810670-02-1

Basic information

• Product Name: Methyl (R)-3-acetamido-3-(4-methoxyphenyl)propanoate
• Synonyms: (R)-methyl-3-acetamido-3-(4-methoxyphenyl)propanoate;METHYL (R)-3-ACETAMIDO-3-(4-METHOXYPHENYL)PROPANOATE
• CAS NO: 810670-02-1
• Molecular Formula: C13H17NO4
• Molecular Weight: 251.28
• Mol File: 810670-02-1.mol

Chemical Properties

• Boiling Point: 440.3oC at 760 mmHg
• Flash Point: 220.1oC
• Appearance: /
• Density: 1.129g/cm3
• Vapor Pressure: 5.97E-08mmHg at 25°C
• Refractive Index: 1.508
• CAS DataBase Reference: Methyl (R)-3-acetamido-3-(4-methoxyphenyl)propanoate(CAS DataBase Reference)
• NIST Chemistry Reference: Methyl (R)-3-acetamido-3-(4-methoxyphenyl)propanoate(810670-02-1)
• EPA Substance Registry System: Methyl (R)-3-acetamido-3-(4-methoxyphenyl)propanoate(810670-02-1)

Safety Data

• Hazardous Substances Data: 810670-02-1(Hazardous Substances Data)

Usage

Uses

Used in Pharmaceutical Research and Drug Development:
Methyl (R)-3-acetamido-3-(4-methoxyphenyl)propanoate is utilized as a key building block in the synthesis of new medications.
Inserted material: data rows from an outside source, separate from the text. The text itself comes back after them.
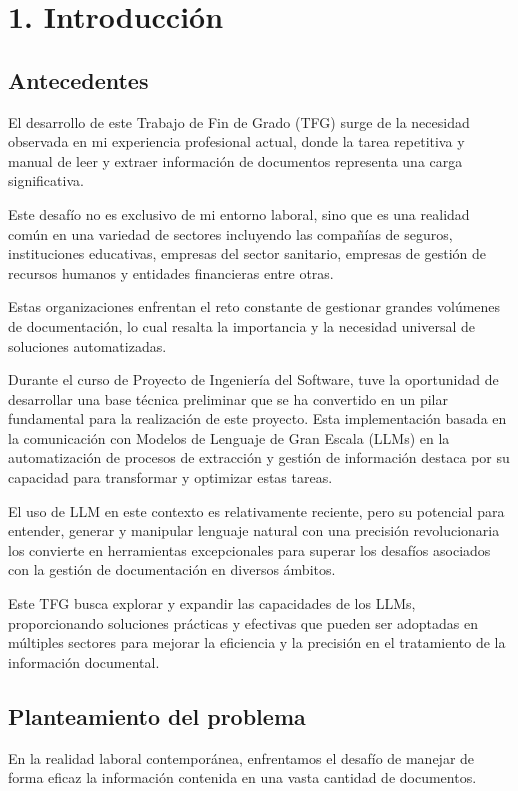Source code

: \chapter*{1. Introducción}\label{ch:chapter_1}
\section*{Antecedentes}
El desarrollo de este Trabajo de Fin de Grado (TFG) surge de la necesidad observada en mi experiencia profesional
actual, donde la tarea repetitiva y manual de leer y extraer información de documentos representa una carga
significativa.

Este desafío no es exclusivo de mi entorno laboral, sino que es una realidad común en una variedad de sectores
incluyendo las compañías de seguros, instituciones educativas, empresas del sector sanitario, empresas de gestión de
recursos humanos y entidades financieras entre otras.

Estas organizaciones enfrentan el reto constante de gestionar grandes volúmenes de documentación, lo cual resalta la
importancia y la necesidad universal de soluciones automatizadas.

Durante el curso de Proyecto de Ingeniería del Software, tuve la oportunidad de desarrollar una base técnica preliminar
que se ha convertido en un pilar fundamental para la realización de este proyecto.
Esta implementación basada en la comunicación con Modelos de Lenguaje de Gran Escala (LLMs) en la automatización de
procesos de extracción y gestión de información destaca por su capacidad para transformar y optimizar estas tareas.

El uso de LLM en este contexto es relativamente reciente, pero su potencial para entender, generar y manipular lenguaje
natural con una precisión revolucionaria los convierte en herramientas excepcionales para superar los desafíos asociados
con la gestión de documentación en diversos ámbitos.

Este TFG busca explorar y expandir las capacidades de los LLMs, proporcionando soluciones prácticas y efectivas que
pueden ser adoptadas en múltiples sectores para mejorar la eficiencia y la precisión en el tratamiento de la información
documental.

\section*{Planteamiento del problema}
En la realidad laboral contemporánea, enfrentamos el desafío de manejar de forma eficaz la información contenida en una
vasta cantidad de documentos.

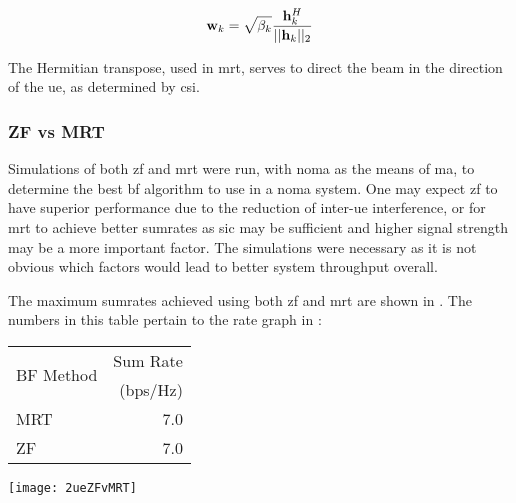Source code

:\begin{equation}
	\mathbf{w}_k = \sqrt{\beta_k} \frac{\mathbf{h}_k^H}{||\mathbf{h}_k||_2} 
	\label{eq:bfmrt}
\end{equation}

\par
The Hermitian transpose, used in \ac{mrt}, serves to direct the beam in the direction of the \ac{ue}, as determined by \ac{csi}.

\iffalse
\begin{figure}
	\centering
	\texttt{[image: 2ueMRT]}
	\caption{2-UE NOMA MRT BF}
	\label{fig:ZF}
\end{figure}
\fi

\subsubsection{ZF vs MRT}
Simulations of both \ac{zf} and \ac{mrt} were run, with \ac{noma} as the means of \ac{ma}, to determine the best \ac{bf} algorithm to use in a \ac{noma} system.
One may expect \ac{zf} to have superior performance due to the reduction of inter-\ac{ue} interference, or for \ac{mrt} to achieve better sumrates as \ac{sic} may be sufficient and higher signal strength may be a more important factor.
The simulations were necessary as it is not obvious which factors would lead to better system throughput overall.

\par
The maximum sumrates achieved using both \ac{zf} and \ac{mrt} are shown in .
The numbers in this table pertain to the rate graph in :

\begin{table}[htb]
	\centering
	\begin{minipage}{0.3\linewidth}
		\centering
		\captionsetup{width=0.8\linewidth}
		\label{tab:ZFvMRT}
		\begin{tabular}{l r}
			\multirow{2}{*}{BF Method} & Sum Rate\\
			 & (bps/\si{\hertz})\\
			\hline
			MRT & 7.0\\
			ZF & 7.0\\
		\end{tabular}
	\end{minipage}
	\begin{minipage}{0.6\linewidth}
		\centering
		\texttt{[image: 2ueZFvMRT]}
		\captionsetup{width=0.9\linewidth}
		\label{fig:ZFvMRT}
	\end{minipage}
\end{table}

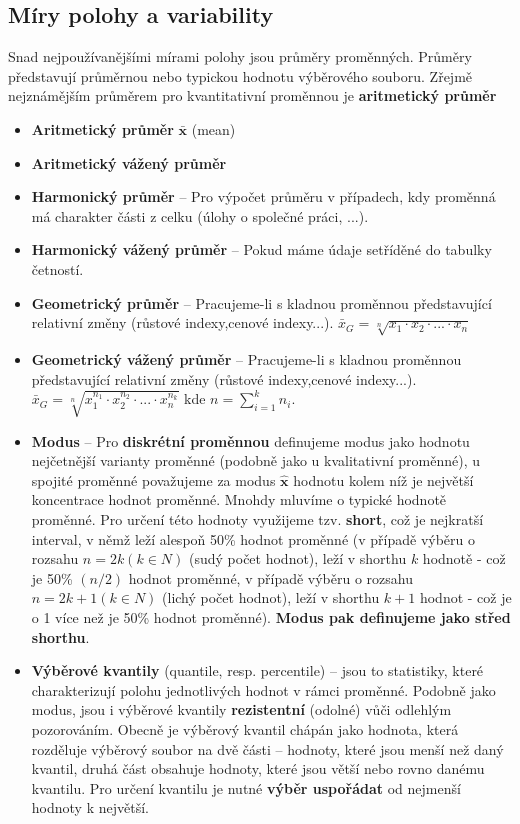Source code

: \subsection{Míry polohy a variability}
Snad nejpoužívanějšími mírami polohy jsou průměry proměnných. Průměry představují průměrnou nebo typickou hodnotu výběrového souboru. Zřejmě nejznámějším průměrem pro kvantitativní proměnnou je \textbf{aritmetický průměr}
\begin{itemize}
	\item \textbf{Aritmetický průměr} $\mathbf{\bar{x}}$ (mean)
	\item \textbf{Aritmetický vážený průměr}
	\item \textbf{Harmonický průměr}  -- Pro výpočet průměru v případech, kdy proměnná má charakter části z celku (úlohy o společné práci, ...).
	\item \textbf{Harmonický vážený průměr} -- Pokud máme údaje setříděné do tabulky četností.
	\item \textbf{Geometrický průměr} -- Pracujeme-li s kladnou proměnnou představující relativní změny (růstové indexy,cenové indexy...). $\bar{x}_G = \sqrt[n]{x_1 \cdot x_2 \cdot ... \cdot x_n}$
	\item \textbf{Geometrický vážený průměr} -- Pracujeme-li s kladnou proměnnou představující relativní změny (růstové indexy,cenové indexy...). $\bar{x}_G = \sqrt[n]{x_1^{n_1} \cdot x_2^{n_2} \cdot ... \cdot x_n^{n_k}}$ kde $n = \sum\limits_{i=1}^k n_i$. \\

	\item \textbf{Modus} -- Pro \textbf{diskrétní proměnnou} definujeme modus jako hodnotu nejčetnější varianty proměnné (podobně jako u kvalitativní proměnné), u spojité proměnné považujeme za modus $\mathbf{\hat{x}}$ hodnotu kolem níž je největší koncentrace hodnot proměnné. Mnohdy mluvíme o typické hodnotě proměnné. Pro určení této hodnoty využijeme tzv. \textbf{short}, což je nejkratší interval, v němž leží alespoň 50\% hodnot proměnné (v případě výběru o rozsahu $n = 2k(k \in N)$ (sudý počet hodnot), leží v shorthu $k$ hodnotě - což je 50\% $(n/2)$ hodnot proměnné, v případě výběru o rozsahu $n = 2k + 1(k \in N)$ (lichý počet hodnot), leží v shorthu $k + 1$ hodnot - což je o 1 více než je 50\% hodnot proměnné). \textbf{Modus pak definujeme jako střed shorthu}. \\

	\item \textbf{Výběrové kvantily} (quantile, resp. percentile) -- jsou to statistiky, které charakterizují polohu jednotlivých hodnot v rámci proměnné. Podobně jako modus, jsou i výběrové kvantily \textbf{rezistentní} (odolné) vůči odlehlým pozorováním. Obecně je výběrový kvantil chápán jako hodnota, která rozděluje výběrový soubor na dvě části -- hodnoty, které jsou menší než daný kvantil, druhá část obsahuje hodnoty, které jsou větší nebo rovno danému kvantilu. Pro určení kvantilu je nutné \textbf{výběr uspořádat} od nejmenší hodnoty k největší. \\


\end{itemize}
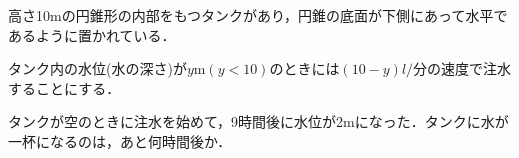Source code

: \documentclass[../../main.tex]{subfiles}
\begin{document}
高さ10mの円錐形の内部をもつタンクがあり，円錐の底面が下側にあって水平であるように置かれている．

タンク内の水位(水の深さ)が$y$m$(y<10)$のときには$(10-y)l/\text{分}$の速度で注水することにする．

タンクが空のときに注水を始めて，9時間後に水位が2mになった．タンクに水が一杯になるのは，あと何時間後か．
\end{document}
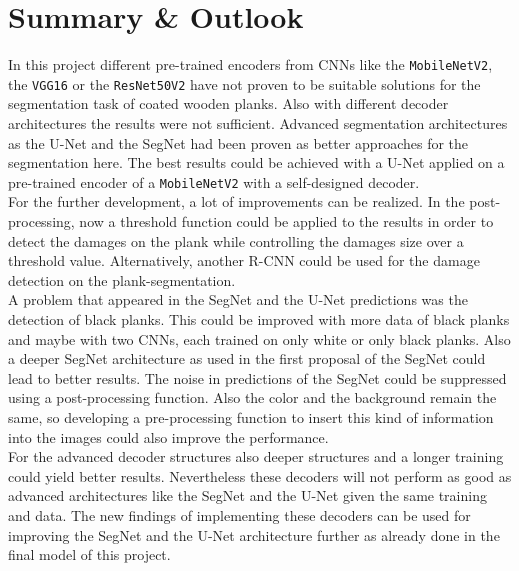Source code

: \section{Summary \& Outlook}
In this project different pre-trained encoders from CNNs like the \verb|MobileNetV2|, the \verb|VGG16| or the \verb|ResNet50V2| have not proven to be suitable solutions for the segmentation task of coated wooden planks. Also with different decoder architectures the results were not sufficient. Advanced segmentation architectures as the U-Net and the SegNet had been proven as better approaches for the segmentation here. The best results could be achieved with a U-Net applied on a pre-trained encoder of a \verb|MobileNetV2| with a self-designed decoder.\\
For the further development, a lot of improvements can be realized. In the post-processing, now a threshold function could be applied to the results in order to detect the damages on the plank while controlling the damages size over a threshold value. Alternatively, another R-CNN could be used for the damage detection on the plank-segmentation.\\
A problem that appeared in the SegNet and the U-Net predictions was the detection of black planks. This could be improved with more data of black planks and maybe with two CNNs, each trained on only white or only black planks. Also a deeper SegNet architecture as used in the first proposal of the SegNet \cite{Badrinarayanan.2017} could lead to better results. The noise in predictions of the SegNet could be suppressed using a post-processing function. Also the color and the background remain the same, so developing a pre-processing function to insert this kind of information into the images could also improve the performance.\\
For the advanced decoder structures also deeper structures and a longer training could yield better results. Nevertheless these decoders will not perform as good as advanced architectures like the SegNet and the U-Net given the same training and data. The new findings of implementing these decoders can be used for improving the SegNet and the U-Net architecture further as already done in the final model of this project.\\
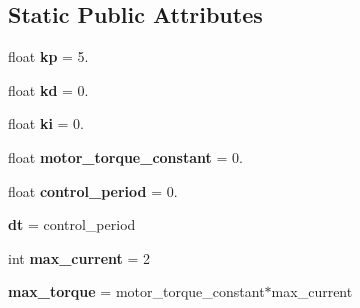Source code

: \subsection*{Static Public Attributes}
\begin{DoxyCompactItemize}
\item 
float {\bfseries kp} = 5.\hypertarget{classrobot__properties__solo_1_1config_1_1SoloAbstract_a67bd22d88ac2e10f8891de035bb0063c}{}\label{classrobot__properties__solo_1_1config_1_1SoloAbstract_a67bd22d88ac2e10f8891de035bb0063c}

\item 
float {\bfseries kd} = 0.\hypertarget{classrobot__properties__solo_1_1config_1_1SoloAbstract_a9cf8dc80a83cd7d802051d19fa44acc7}{}\label{classrobot__properties__solo_1_1config_1_1SoloAbstract_a9cf8dc80a83cd7d802051d19fa44acc7}

\item 
float {\bfseries ki} = 0.\hypertarget{classrobot__properties__solo_1_1config_1_1SoloAbstract_abbe3ed441a3810045e5f1337dca80afa}{}\label{classrobot__properties__solo_1_1config_1_1SoloAbstract_abbe3ed441a3810045e5f1337dca80afa}

\item 
float {\bfseries motor\+\_\+torque\+\_\+constant} = 0.\hypertarget{classrobot__properties__solo_1_1config_1_1SoloAbstract_aa9f2d8b384d84a5beb1d8270f5f7c174}{}\label{classrobot__properties__solo_1_1config_1_1SoloAbstract_aa9f2d8b384d84a5beb1d8270f5f7c174}

\item 
float {\bfseries control\+\_\+period} = 0.\hypertarget{classrobot__properties__solo_1_1config_1_1SoloAbstract_a73fa8e2d631dd7a230780694b40cddf9}{}\label{classrobot__properties__solo_1_1config_1_1SoloAbstract_a73fa8e2d631dd7a230780694b40cddf9}

\item 
{\bfseries dt} = control\+\_\+period\hypertarget{classrobot__properties__solo_1_1config_1_1SoloAbstract_a530783f8eeff9cb8e0530ac7d07942eb}{}\label{classrobot__properties__solo_1_1config_1_1SoloAbstract_a530783f8eeff9cb8e0530ac7d07942eb}

\item 
int {\bfseries max\+\_\+current} = 2\hypertarget{classrobot__properties__solo_1_1config_1_1SoloAbstract_a941727bb80b8b7c6a9d42db0cd22d826}{}\label{classrobot__properties__solo_1_1config_1_1SoloAbstract_a941727bb80b8b7c6a9d42db0cd22d826}

\item 
{\bfseries max\+\_\+torque} = motor\+\_\+torque\+\_\+constant$\ast$max\+\_\+current\hypertarget{classrobot__properties__solo_1_1config_1_1SoloAbstract_a3aa915ebe0487dd3e18531c93c9d4935}{}\label{classrobot__properties__solo_1_1config_1_1SoloAbstract_a3aa915ebe0487dd3e18531c93c9d4935}


\end{DoxyCompactItemize}
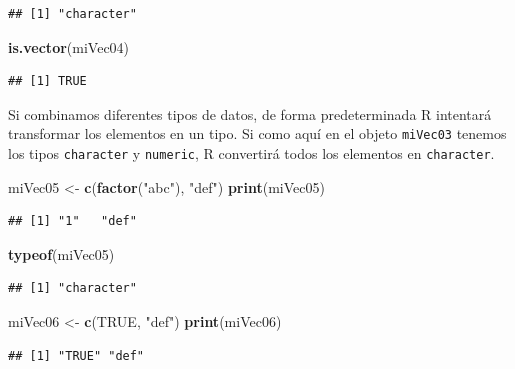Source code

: \documentclass[]{book}
\newenvironment{Shaded}{\begin{snugshade}}{\end{snugshade}}
\newcommand{\KeywordTok}[1]{\textcolor[rgb]{0.13,0.29,0.53}{\textbf{#1}}}
\newcommand{\StringTok}[1]{\textcolor[rgb]{0.31,0.60,0.02}{#1}}
\newcommand{\OtherTok}[1]{\textcolor[rgb]{0.56,0.35,0.01}{#1}}
\newcommand{\NormalTok}[1]{#1}
\begin{document}
\begin{verbatim}
## [1] "character"
\end{verbatim}

\begin{Shaded}
\begin{Highlighting}[]
\KeywordTok{is.vector}\NormalTok{(miVec04)}
\end{Highlighting}
\end{Shaded}

\begin{verbatim}
## [1] TRUE
\end{verbatim}

Si combinamos diferentes tipos de datos, de forma predeterminada R
intentará transformar los elementos en un tipo. Si como aquí en el
objeto \texttt{miVec03} tenemos los tipos \texttt{character} y
\texttt{numeric}, R convertirá todos los elementos en
\texttt{character}.

\begin{Shaded}
\begin{Highlighting}[]
\NormalTok{miVec05 <-}\StringTok{ }\KeywordTok{c}\NormalTok{(}\KeywordTok{factor}\NormalTok{(}\StringTok{"abc"}\NormalTok{), }\StringTok{"def"}\NormalTok{)}
\KeywordTok{print}\NormalTok{(miVec05)}
\end{Highlighting}
\end{Shaded}

\begin{verbatim}
## [1] "1"   "def"
\end{verbatim}

\begin{Shaded}
\begin{Highlighting}[]
\KeywordTok{typeof}\NormalTok{(miVec05)}
\end{Highlighting}
\end{Shaded}

\begin{verbatim}
## [1] "character"
\end{verbatim}

\begin{Shaded}
\begin{Highlighting}[]
\NormalTok{miVec06 <-}\StringTok{ }\KeywordTok{c}\NormalTok{(}\OtherTok{TRUE}\NormalTok{, }\StringTok{"def"}\NormalTok{)}
\KeywordTok{print}\NormalTok{(miVec06)}
\end{Highlighting}
\end{Shaded}

\begin{verbatim}
## [1] "TRUE" "def"
\end{verbatim}
\end{document}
Its structure and properties contribute to the development of potential therapeutic agents, enhancing the discovery and creation of novel pharmaceuticals.
Used as a Reference Standard in Analytical Chemistry:
Due to its distinctive characteristics, Methyl (R)-3-acetamido-3-(4-methoxyphenyl)propanoate serves as a reference standard in analytical chemistry. It aids in the accurate measurement and analysis of various compounds, ensuring the reliability and precision of chemical assays and tests.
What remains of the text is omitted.